Your objective: All of the records below are to be given again word for word, with the pictures removed.

Data to process:
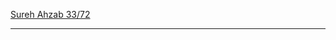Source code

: [Sureh Ahzab 33/72](https://www.youtube.com/results?search_query=surah+al+ahzab+%2B+sahil+adeem)

***
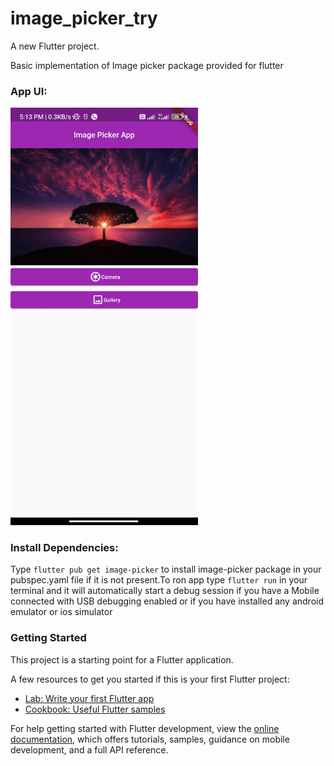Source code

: # image_picker_try

A new Flutter project.


Basic implementation of Image picker package provided for flutter
### App UI:
<img src="Screenshot_2022-11-28-17-13-28-910_com.example.image_picker_try.jpg" alt="UI Screenshot" width="300"/>

### Install Dependencies:
Type `flutter pub get image-picker` to install image-picker package in your pubspec.yaml file if it is not present.To ron app type `flutter run` in your terminal and it will automatically start a debug session if you have a Mobile connected with USB debugging enabled or if you have installed any android emulator or ios simulator

### Getting Started

This project is a starting point for a Flutter application.

A few resources to get you started if this is your first Flutter project:

- [Lab: Write your first Flutter app](https://docs.flutter.dev/get-started/codelab)
- [Cookbook: Useful Flutter samples](https://docs.flutter.dev/cookbook)

For help getting started with Flutter development, view the
[online documentation](https://docs.flutter.dev/), which offers tutorials,
samples, guidance on mobile development, and a full API reference.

Output of the task:
Source code

: [Sureh Ahzab 33/72](https://www.youtube.com/results?search_query=surah+al+ahzab+%2B+sahil+adeem)

***
Source code

: # image_picker_try

A new Flutter project.


Basic implementation of Image picker package provided for flutter
### App UI:
<img src="Screenshot_2022-11-28-17-13-28-910_com.example.image_picker_try.jpg" alt="UI Screenshot" width="300"/>

### Install Dependencies:
Type `flutter pub get image-picker` to install image-picker package in your pubspec.yaml file if it is not present.To ron app type `flutter run` in your terminal and it will automatically start a debug session if you have a Mobile connected with USB debugging enabled or if you have installed any android emulator or ios simulator

### Getting Started

This project is a starting point for a Flutter application.

A few resources to get you started if this is your first Flutter project:

- [Lab: Write your first Flutter app](https://docs.flutter.dev/get-started/codelab)
- [Cookbook: Useful Flutter samples](https://docs.flutter.dev/cookbook)

For help getting started with Flutter development, view the
[online documentation](https://docs.flutter.dev/), which offers tutorials,
samples, guidance on mobile development, and a full API reference.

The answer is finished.